Dataset excerpts:
-*-

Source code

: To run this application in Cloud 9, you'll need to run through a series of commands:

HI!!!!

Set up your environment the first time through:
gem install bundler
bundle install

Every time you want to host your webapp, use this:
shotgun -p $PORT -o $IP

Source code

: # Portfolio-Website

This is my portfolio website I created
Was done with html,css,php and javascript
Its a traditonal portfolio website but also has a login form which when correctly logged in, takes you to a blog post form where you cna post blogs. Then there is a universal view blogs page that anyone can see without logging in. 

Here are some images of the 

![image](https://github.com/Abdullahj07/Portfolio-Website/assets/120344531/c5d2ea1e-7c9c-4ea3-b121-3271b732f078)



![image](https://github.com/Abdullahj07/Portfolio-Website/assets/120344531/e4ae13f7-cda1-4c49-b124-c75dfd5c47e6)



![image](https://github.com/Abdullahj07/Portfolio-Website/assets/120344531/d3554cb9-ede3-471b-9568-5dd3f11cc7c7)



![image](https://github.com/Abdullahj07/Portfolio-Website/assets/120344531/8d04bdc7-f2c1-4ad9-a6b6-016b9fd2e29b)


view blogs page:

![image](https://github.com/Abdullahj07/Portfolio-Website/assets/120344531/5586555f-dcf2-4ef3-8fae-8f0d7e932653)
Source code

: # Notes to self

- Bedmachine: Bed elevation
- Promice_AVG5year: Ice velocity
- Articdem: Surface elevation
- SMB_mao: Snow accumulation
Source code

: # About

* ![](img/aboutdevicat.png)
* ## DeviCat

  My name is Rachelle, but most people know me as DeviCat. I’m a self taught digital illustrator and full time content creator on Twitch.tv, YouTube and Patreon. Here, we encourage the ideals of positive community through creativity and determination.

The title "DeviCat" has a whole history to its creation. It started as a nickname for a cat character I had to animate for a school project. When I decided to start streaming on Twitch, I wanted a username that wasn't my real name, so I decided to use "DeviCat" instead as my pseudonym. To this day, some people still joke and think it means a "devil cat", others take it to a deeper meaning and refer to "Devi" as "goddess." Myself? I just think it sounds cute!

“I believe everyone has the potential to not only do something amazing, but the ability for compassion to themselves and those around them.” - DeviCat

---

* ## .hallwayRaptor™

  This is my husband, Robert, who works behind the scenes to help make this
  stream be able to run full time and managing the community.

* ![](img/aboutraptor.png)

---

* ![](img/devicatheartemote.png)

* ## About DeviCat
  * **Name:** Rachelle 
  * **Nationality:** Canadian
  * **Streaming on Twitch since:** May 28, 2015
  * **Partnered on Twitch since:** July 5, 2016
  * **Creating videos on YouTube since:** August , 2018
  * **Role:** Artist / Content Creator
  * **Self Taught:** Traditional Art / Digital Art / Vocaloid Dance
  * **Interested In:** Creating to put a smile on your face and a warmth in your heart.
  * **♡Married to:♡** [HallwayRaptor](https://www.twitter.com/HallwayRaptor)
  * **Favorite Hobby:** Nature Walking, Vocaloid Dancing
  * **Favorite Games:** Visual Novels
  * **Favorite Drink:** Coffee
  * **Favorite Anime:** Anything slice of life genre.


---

-*-

**Task**
Give the entries once more, exactly as they appear.

**Expected answer**
Source code

: To run this application in Cloud 9, you'll need to run through a series of commands:

HI!!!!

Set up your environment the first time through:
gem install bundler
bundle install

Every time you want to host your webapp, use this:
shotgun -p $PORT -o $IP

Source code

: # Portfolio-Website

This is my portfolio website I created
Was done with html,css,php and javascript
Its a traditonal portfolio website but also has a login form which when correctly logged in, takes you to a blog post form where you cna post blogs. Then there is a universal view blogs page that anyone can see without logging in. 

Here are some images of the 

![image](https://github.com/Abdullahj07/Portfolio-Website/assets/120344531/c5d2ea1e-7c9c-4ea3-b121-3271b732f078)



![image](https://github.com/Abdullahj07/Portfolio-Website/assets/120344531/e4ae13f7-cda1-4c49-b124-c75dfd5c47e6)



![image](https://github.com/Abdullahj07/Portfolio-Website/assets/120344531/d3554cb9-ede3-471b-9568-5dd3f11cc7c7)



![image](https://github.com/Abdullahj07/Portfolio-Website/assets/120344531/8d04bdc7-f2c1-4ad9-a6b6-016b9fd2e29b)


view blogs page:

![image](https://github.com/Abdullahj07/Portfolio-Website/assets/120344531/5586555f-dcf2-4ef3-8fae-8f0d7e932653)
Source code

: # Notes to self

- Bedmachine: Bed elevation
- Promice_AVG5year: Ice velocity
- Articdem: Surface elevation
- SMB_mao: Snow accumulation
Source code

: # About

* ![](img/aboutdevicat.png)
* ## DeviCat

  My name is Rachelle, but most people know me as DeviCat. I’m a self taught digital illustrator and full time content creator on Twitch.tv, YouTube and Patreon. Here, we encourage the ideals of positive community through creativity and determination.

The title "DeviCat" has a whole history to its creation. It started as a nickname for a cat character I had to animate for a school project. When I decided to start streaming on Twitch, I wanted a username that wasn't my real name, so I decided to use "DeviCat" instead as my pseudonym. To this day, some people still joke and think it means a "devil cat", others take it to a deeper meaning and refer to "Devi" as "goddess." Myself? I just think it sounds cute!

“I believe everyone has the potential to not only do something amazing, but the ability for compassion to themselves and those around them.” - DeviCat

---

* ## .hallwayRaptor™

  This is my husband, Robert, who works behind the scenes to help make this
  stream be able to run full time and managing the community.

* ![](img/aboutraptor.png)

---

* ![](img/devicatheartemote.png)

* ## About DeviCat
  * **Name:** Rachelle 
  * **Nationality:** Canadian
  * **Streaming on Twitch since:** May 28, 2015
  * **Partnered on Twitch since:** July 5, 2016
  * **Creating videos on YouTube since:** August , 2018
  * **Role:** Artist / Content Creator
  * **Self Taught:** Traditional Art / Digital Art / Vocaloid Dance
  * **Interested In:** Creating to put a smile on your face and a warmth in your heart.
  * **♡Married to:♡** [HallwayRaptor](https://www.twitter.com/HallwayRaptor)
  * **Favorite Hobby:** Nature Walking, Vocaloid Dancing
  * **Favorite Games:** Visual Novels
  * **Favorite Drink:** Coffee
  * **Favorite Anime:** Anything slice of life genre.


---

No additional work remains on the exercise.